### Exercise description
Which lines below contain the word "código"? Copy each of them.

### Stored data

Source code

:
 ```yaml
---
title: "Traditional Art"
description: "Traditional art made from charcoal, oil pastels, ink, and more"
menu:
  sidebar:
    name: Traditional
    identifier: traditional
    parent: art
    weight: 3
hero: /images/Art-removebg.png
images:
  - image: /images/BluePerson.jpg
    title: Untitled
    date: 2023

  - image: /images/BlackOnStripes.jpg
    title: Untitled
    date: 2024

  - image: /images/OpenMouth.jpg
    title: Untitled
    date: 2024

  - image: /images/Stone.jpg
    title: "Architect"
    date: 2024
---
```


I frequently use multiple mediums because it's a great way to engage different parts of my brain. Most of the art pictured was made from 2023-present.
...
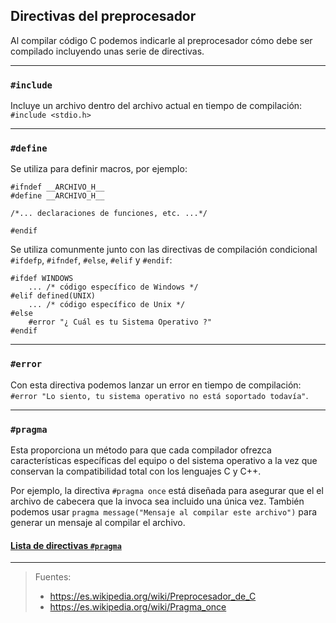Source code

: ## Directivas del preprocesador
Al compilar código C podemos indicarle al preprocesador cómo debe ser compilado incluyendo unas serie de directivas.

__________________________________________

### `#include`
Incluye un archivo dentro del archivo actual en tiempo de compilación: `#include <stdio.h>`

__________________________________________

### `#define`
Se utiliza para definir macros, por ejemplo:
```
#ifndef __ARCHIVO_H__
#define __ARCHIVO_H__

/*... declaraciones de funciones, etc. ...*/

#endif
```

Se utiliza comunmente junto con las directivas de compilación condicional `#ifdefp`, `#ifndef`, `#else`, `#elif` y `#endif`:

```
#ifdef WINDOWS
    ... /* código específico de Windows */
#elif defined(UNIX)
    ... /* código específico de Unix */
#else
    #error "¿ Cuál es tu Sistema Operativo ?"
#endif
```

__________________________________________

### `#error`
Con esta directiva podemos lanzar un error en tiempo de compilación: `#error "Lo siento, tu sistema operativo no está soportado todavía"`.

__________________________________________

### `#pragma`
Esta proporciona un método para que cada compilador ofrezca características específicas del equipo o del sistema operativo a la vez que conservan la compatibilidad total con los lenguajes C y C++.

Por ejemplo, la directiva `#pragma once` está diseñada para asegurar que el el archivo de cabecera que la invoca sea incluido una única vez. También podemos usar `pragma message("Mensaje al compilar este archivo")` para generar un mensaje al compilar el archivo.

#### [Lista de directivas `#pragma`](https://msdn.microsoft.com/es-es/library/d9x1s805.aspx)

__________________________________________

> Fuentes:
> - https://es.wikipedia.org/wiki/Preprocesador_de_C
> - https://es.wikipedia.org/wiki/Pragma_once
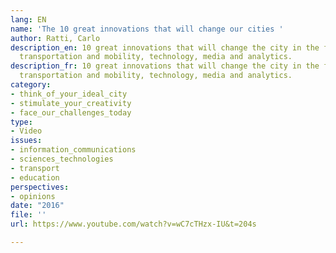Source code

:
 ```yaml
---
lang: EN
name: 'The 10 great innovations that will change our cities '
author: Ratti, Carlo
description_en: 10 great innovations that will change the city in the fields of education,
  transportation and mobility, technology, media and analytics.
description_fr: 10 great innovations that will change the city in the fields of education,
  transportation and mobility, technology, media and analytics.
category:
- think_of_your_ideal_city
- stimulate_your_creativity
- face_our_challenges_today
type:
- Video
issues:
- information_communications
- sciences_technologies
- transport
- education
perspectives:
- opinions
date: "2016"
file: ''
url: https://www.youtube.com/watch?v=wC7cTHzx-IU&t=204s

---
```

### Solution for this problem
Al compilar código C podemos indicarle al preprocesador cómo debe ser compilado incluyendo unas serie de directivas.
    ... /* código específico de Windows */
    ... /* código específico de Unix */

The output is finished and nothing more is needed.